Mounted on the LED assembly 20 is a mounting element 30 holding a collimator 50 as an optical element.

The LED element 14 emits light in a generally non-directional way (Lambertian emitter). The light emitted from the LED element 14 is shaped in the collimator 50 to form an emission beam with a desired angular intensity distribution. In the case of the collimator 50, a corresponding emission beam with a cut off (i. e. no light or at least very low intensity above a generally vertical cut off line and a high intensity below the cut off) as well as gradually decreasing intensity toward greater angles is formed by inner surfaces 52, 54, 56 and especially a cut off edge 58 of a first collimator surface 52 (see FIG. 4). The collimator surfaces 52, 54 and 56 are reflective surfaces. They lead up to a window 60 positioned close to the LED element 14. From this window 60, the collimator surfaces open to form a funnel. Thus, the light emitted from LED element 14 is—by partly shading light in some directions and reflecting light into other directions—shaped into the desired emission beam, which may advantageously be projected by a secondary optical element, such as a lens (not shown). The correspondingly shaped beam is, due to its cut off and the other aspects of its spatial intensity distribution well suited for automotive head lighting.

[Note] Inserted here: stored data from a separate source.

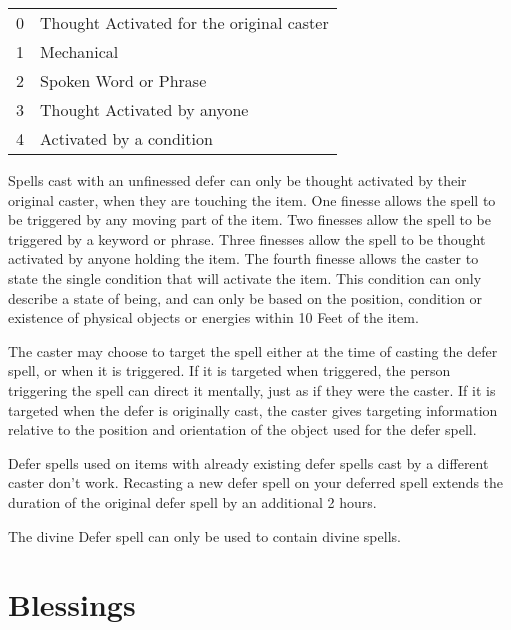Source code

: \begin{tabular}{@{} l l}
0 & Thought Activated for the original caster\\
1 & Mechanical\\
2 & Spoken Word or Phrase\\
3 & Thought Activated by anyone\\
4 & Activated by a condition
\end{tabular}

Spells cast with an unfinessed defer can only be thought activated by their original caster, when they are touching the item. One finesse allows the spell to be triggered by any moving part of the item. Two finesses allow the spell to be triggered by a keyword or phrase. Three finesses allow the spell to be thought activated by anyone holding the item. The fourth finesse allows the caster to state the single condition that will activate the item. This condition can only describe a state of being, and can only be based on the position, condition or existence of physical objects or energies within 10 Feet of the item.

The caster may choose to target the spell either at the time of casting the defer spell, or when it is triggered. If it is targeted when triggered, the person triggering the spell can direct it mentally, just as if they were the caster. If it is targeted when the defer is originally cast, the caster gives targeting information relative to the position and orientation of the object used for the defer spell.

Defer spells used on items with already existing defer spells cast by a different caster don’t work. Recasting a new defer spell on your deferred spell extends the duration of the original defer spell by an additional 2 hours.

The divine Defer spell can only be used to contain divine spells.

\pagebreak

\section{Blessings}

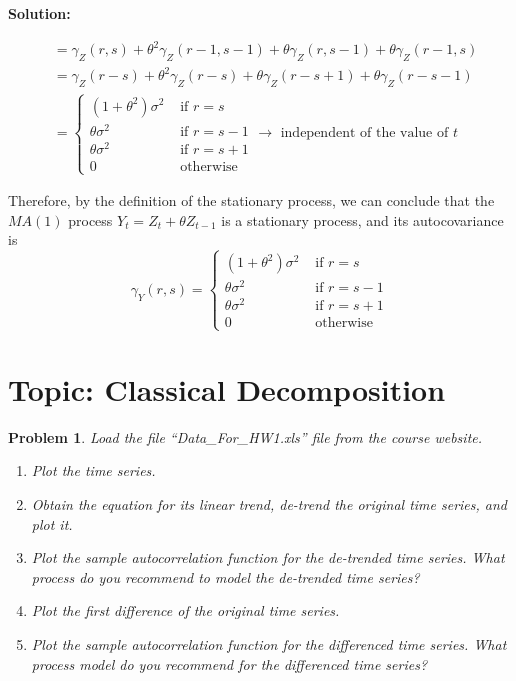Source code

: \documentclass[11pt]{article}
\theoremstyle{plain} %
\newtheorem{problem}[theorem]{Problem}
\newenvironment{solution}
{\color{C2}\normalfont\begin{framed}\begingroup\textbf{Solution:} }
  {\endgroup\end{framed}}
\theoremstyle{remark}
\begin{document}
\begin{solution}
\begin{enumerate}[label=(\roman*)]
{\begin{align*}
			                      & = \gamma_{Z}(r, s) + \theta^{2}\gamma_{Z}(r-1, s-1) + \theta\gamma_{Z}(r, s-1) + \theta\gamma_{Z}(r-1, s)                                 \\
			                      & = \gamma_{Z}(r-s) + \theta^{2}\gamma_{Z}(r-s) + \theta\gamma_{Z}(r-s+1)+ \theta\gamma_{Z}(r-s-1)                                          \\
			                      & = \begin{cases}
				                          (1 + \theta^{2})\sigma^{2} & \text{ if } r = s   \\
				                          \theta\sigma^{2}           & \text{ if } r = s-1 \\
				                          \theta\sigma^{2}           & \text{ if } r = s+1 \\
				                          0                          & \text{ otherwise }
			                          \end{cases}  \longrightarrow \text{ independent of the value of } t
		      \end{align*}
		      }\end{enumerate}
	Therefore, by the definition of the stationary process, we can conclude that the $MA(1)$ process $Y_{t} = Z_{t} + \theta Z_{t-1}$ is a stationary process, and its autocovariance is
	$$
		\gamma_{Y}(r,s) = \begin{cases}
			(1 + \theta^{2})\sigma^{2} & \text{ if } r = s   \\
			\theta\sigma^{2}           & \text{ if } r = s-1 \\
			\theta\sigma^{2}           & \text{ if } r = s+1 \\
			0                          & \text{ otherwise }
		\end{cases}
	$$
\end{solution}

\section{Topic: Classical Decomposition}
\begin{problem}
Load the file ``Data\_For\_HW1.xls'' file from the course website.
\begin{enumerate}[label = (\alph*)]
	\item Plot the time series.
	\item Obtain the equation for its linear trend, de-trend the original time series, and plot it.
	\item Plot the sample autocorrelation function for the de-trended time series. What process do you recommend to model the de-trended time series?
	\item Plot the first difference of the original time series.
	\item Plot the sample autocorrelation function for the differenced time series. What process model do you recommend for the differenced time series?
\end{enumerate}

\end{problem}
\end{document}
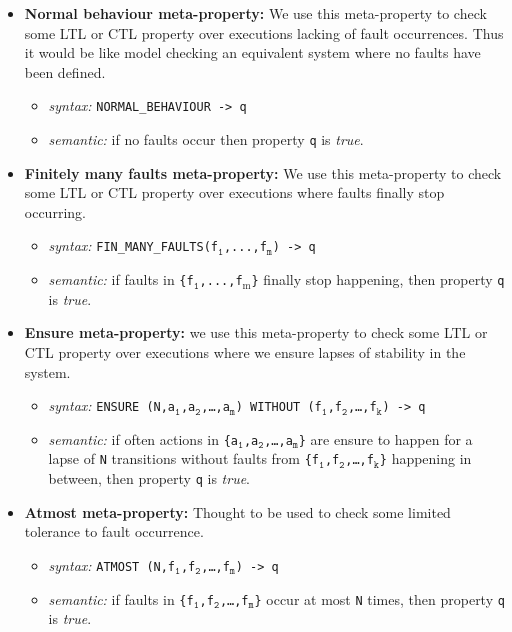 \documentclass{llncs2e/llncs}
\newcommand{\und}[1]{$_{\text{#1}}$}                    %
\newcommand{\undtt}[1]{$_{\texttt{#1}}$}                %
\newcommand{\undfll}[1]{\undtt{#1}}                     %
\newcommand{\textfll}[1]{\texttt{#1}}                   %
\begin{document}
\begin{itemize}
\item \textbf{Normal behaviour meta-property:} We use this meta-property to check some LTL or CTL property over executions lacking of fault occurrences. Thus it would be like model checking an equivalent system where no faults have been defined.
\begin{itemize}
\item \textit{syntax: } \textfll{NORMAL\_BEHAVIOUR -> q}
\item \textit{semantic: } if no faults occur then property \textfll{q} is \textit{true}.
\end{itemize}
\item \textbf{Finitely many faults meta-property:} We use this meta-property to check some LTL or CTL property over executions where faults finally stop occurring.
\begin{itemize}
\item \textit{syntax: } \textfll{FIN\_MANY\_FAULTS(f\undfll{1},...,f\undfll{m}) -> q}
\item \textit{semantic: } if faults in \textfll{\{f\undfll{1},...,f\und{m}\}} finally stop happening, then property \textfll{q} is \textit{true}.
\end{itemize}
\item \textbf{Ensure meta-property:} we use this meta-property to check some LTL or CTL property over executions where we ensure lapses of stability in the system.
\begin{itemize}
\item \textit{syntax: } \textfll{ENSURE (N,a\undfll{1},a\undfll{2},\ldots,a\undfll{m}) WITHOUT (f\undfll{1},f\undfll{2},\ldots,f\undfll{k}) -> q}
\item \textit{semantic: } if often actions in \textfll{\{a\undfll{1},a\undfll{2},\ldots,a\undfll{m}\}} are ensure to happen for a lapse of \textfll{N} transitions without faults from \textfll{\{f\undfll{1},f\undfll{2},\ldots,f\undfll{k}\}} happening in between, then property \textfll{q} is \textit{true}.
\end{itemize}
\item \textbf{Atmost meta-property:} Thought to be used to check some limited tolerance to fault occurrence.
\begin{itemize}
\item \textit{syntax: } \textfll{ATMOST (N,f\undfll{1},f\undfll{2},\ldots,f\undfll{m}) -> q}
\item \textit{semantic: } if faults in \textfll{\{f\undfll{1},f\undfll{2},\ldots,f\undfll{m}\}} occur at most \textfll{N} times, then property \textfll{q} is \textit{true}.
\end{itemize}
\end{itemize}
\end{document}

The collimator 50, as shown in the exploded view of FIG. 5, is comprised of three separate parts made of plastic: a window element 62 with the central window 60, a cut off element 64 with the first collimator surface 52 and the cut off edge 58, and a main funnel part 66 comprising a second collimator surface 56 and side collimator surfaces 54. As further shown, the parts 62, 64, 66 of the collimators have alignment protrusions or alignment holes 71 which serve to mount the parts in a defined way relative to each other. The window element further has alignment protrusions 70 on the backside (see FIG. 4) for alignment on the mounting element 30.

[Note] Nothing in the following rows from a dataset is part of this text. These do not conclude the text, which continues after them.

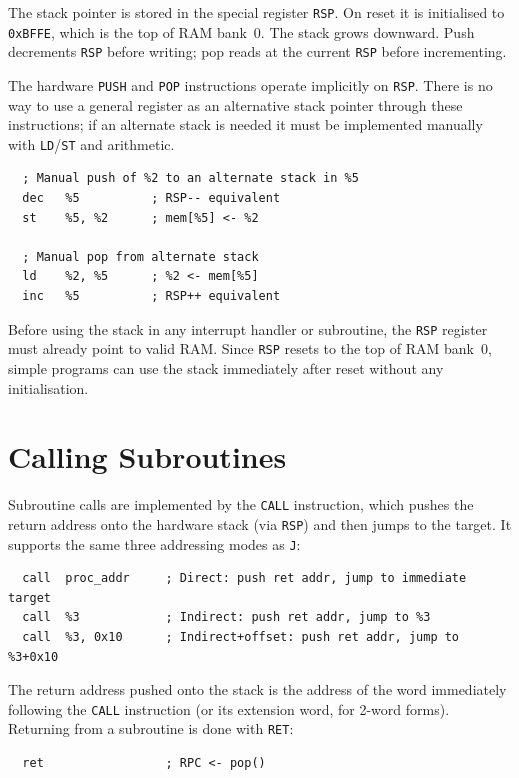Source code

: \documentclass[a4paper,12pt]{report}
\newcommand{\asm}[1]{\texttt{#1}}
\begin{document}
The stack pointer is stored in the special register \asm{RSP}. On reset it is initialised to \texttt{0xBFFE}, which is the top of RAM bank~0. The stack grows downward. Push decrements \asm{RSP} before writing; pop reads at the current \asm{RSP} before incrementing.

The hardware \asm{PUSH} and \asm{POP} instructions operate implicitly on \asm{RSP}. There is no way to use a general register as an alternative stack pointer through these instructions; if an alternate stack is needed it must be implemented manually with \asm{LD}/\asm{ST} and arithmetic.

\begin{lstlisting}
  ; Manual push of %2 to an alternate stack in %5
  dec   %5          ; RSP-- equivalent
  st    %5, %2      ; mem[%5] <- %2

  ; Manual pop from alternate stack
  ld    %2, %5      ; %2 <- mem[%5]
  inc   %5          ; RSP++ equivalent
\end{lstlisting}

Before using the stack in any interrupt handler or subroutine, the \asm{RSP} register must already point to valid RAM. Since \asm{RSP} resets to the top of RAM bank~0, simple programs can use the stack immediately after reset without any initialisation.

\section{Calling Subroutines}
\label{sec:callingsubroutines}

Subroutine calls are implemented by the \asm{CALL} instruction, which pushes the return address onto the hardware stack (via \asm{RSP}) and then jumps to the target. It supports the same three addressing modes as \asm{J}:

\begin{lstlisting}
  call  proc_addr     ; Direct: push ret addr, jump to immediate target
  call  %3            ; Indirect: push ret addr, jump to %3
  call  %3, 0x10      ; Indirect+offset: push ret addr, jump to %3+0x10
\end{lstlisting}

The return address pushed onto the stack is the address of the word immediately following the \asm{CALL} instruction (or its extension word, for 2-word forms). Returning from a subroutine is done with \asm{RET}:

\begin{lstlisting}
  ret                 ; RPC <- pop()
\end{lstlisting}
\end{document}
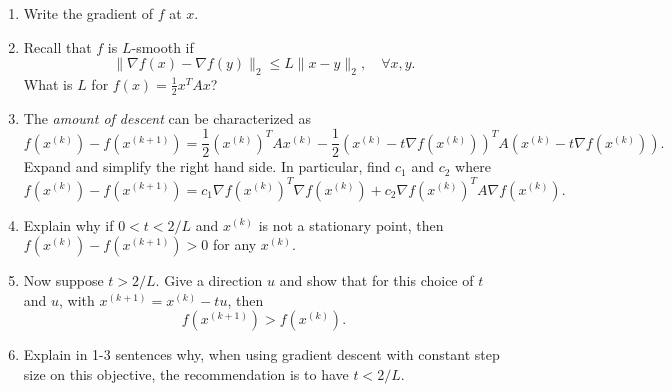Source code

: \documentclass{article}
\begin{document}
\begin{enumerate}
	\begin{enumerate}
		\item Write the gradient of $f$ at $x$. 
		\item Recall that $f$ is $L$-smooth if 
		\[
		\|\nabla f(x) - \nabla f(y)\|_2 \leq L\|x-y\|_2, \quad \forall x,y.
		\]
		What is $L$ for $f(x) = \frac{1}{2} x^TAx$?
		\item The \emph{amount of descent} can be characterized as 
		\[
		f(x^{(k)}) - f(x^{(k+1)}) = \frac{1}{2} (x^{(k)})^TAx^{(k)} - \frac{1}{2} (x^{(k)}-t\nabla f(x^{(k)}))^TA(x^{(k)}-t\nabla f(x^{(k)})).
		\]
		Expand and simplify the right hand side. In particular, find $c_1$ and $c_2$ where 
		\[
		f(x^{(k)}) - f(x^{(k+1)}) = c_1 \nabla f(x^{(k)})^T\nabla f(x^{(k)}) + c_2 \nabla f(x^{(k)})^TA\nabla f(x^{(k)}).
		\]
		\item Explain why if $0 < t < 2/L$ and $x^{(k)}$ is not a stationary point, then $f(x^{(k)}) - f(x^{(k+1)}) > 0$ for any $x^{(k)}$.
		\item Now suppose $t > 2/L$. Give a direction $u$ and show that for this choice of $t$ and $u$, with $x^{(k+1)} = x^{(k)} - tu$, then
		\[
		f(x^{(k+1)})   > f(x^{(k)}).
		\]
		\item Explain in 1-3 sentences why, when using gradient descent with constant step size on this objective, the recommendation is to have $t < 2/L$.
	\end{enumerate}
\end{enumerate}
\end{document}
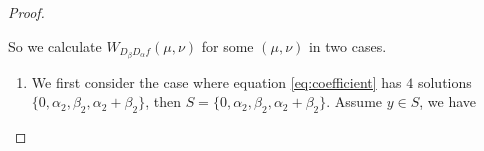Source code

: \documentclass{article}
\newcommand{\0}{\textbf{0}}
\newcommand{\1}{\textbf{1}}
\newcommand{\TRACE}{\operatorname{Tr}_1^k}
\theoremstyle{plain}
\begin{document}
\begin{proof}
\begin{enumerate}[label=\textbf{Case \arabic*},wide = 0pt]
    So we calculate $ W_{D_{\beta}D_{\alpha}f}(\mu,\nu) $ for some $ (\mu,\nu) $ in two cases.
    \begin{enumerate}[label=\textbf{Subcase \Alph{*}},itemindent=*,wide=\parindent]
        \item 
        We first consider the case where equation \eqref{eq:coefficient} has $ 4 $ solutions 
        $ \{0,\alpha_2,\beta_2,\alpha_2+\beta_2\} $, then $ S=\{0,\alpha_2,\beta_2,\alpha_2+\beta_2\} $. 
        Assume $ y\in S $, we have 

\end{enumerate}
\end{enumerate}
\end{proof}
\end{document}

In the present embodiment of the invention, the collimator 50 is not mounted to the LED assembly 20 directly, but via the mounting element 30. The mounting element 30 holds the collimator 50 such that it is fixed with regard to the LED assembly 20, but allows, as will be explained in detail, to a certain degree an adjustment of the relative position of the collimator 50 and the LED element 14 to achieve a desired optical alignment.

The mounting element 30 is shown in detail in FIGS. 6-8. The mounting element 30 is formed integrally as a single-body part of bent sheet metal, preferably in subsequent stamping and bending processes. The material and thickness of the sheet metal used is chosen such that the mounting element 30 has in some portions, which will be discussed below, a certain flexibility. In the preferred embodiment, the material used is a copper nickel alloy, preferably CuNi 10 with a thickness of 0.2 mm.

The mounting element 30 comprises a central mount structure 32 of flat and generally rectangular form with a central window 33. The mount structure 32 further has alignment holes 42 by which, as will be explained later on, exact alignment with the collimator 50 may be achieved.

Further, clamps 44 are provided on the mount structure 32, which clamps are formed from the same sheet metal material and serve to fix the parts of the collimator 50 to the mount structure 32.

On the short sides, the mount structure 32 comprises bent tabs with handling holes 35 provided to insert correspondingly shaped tools to allow easy handling of the mounting element 30.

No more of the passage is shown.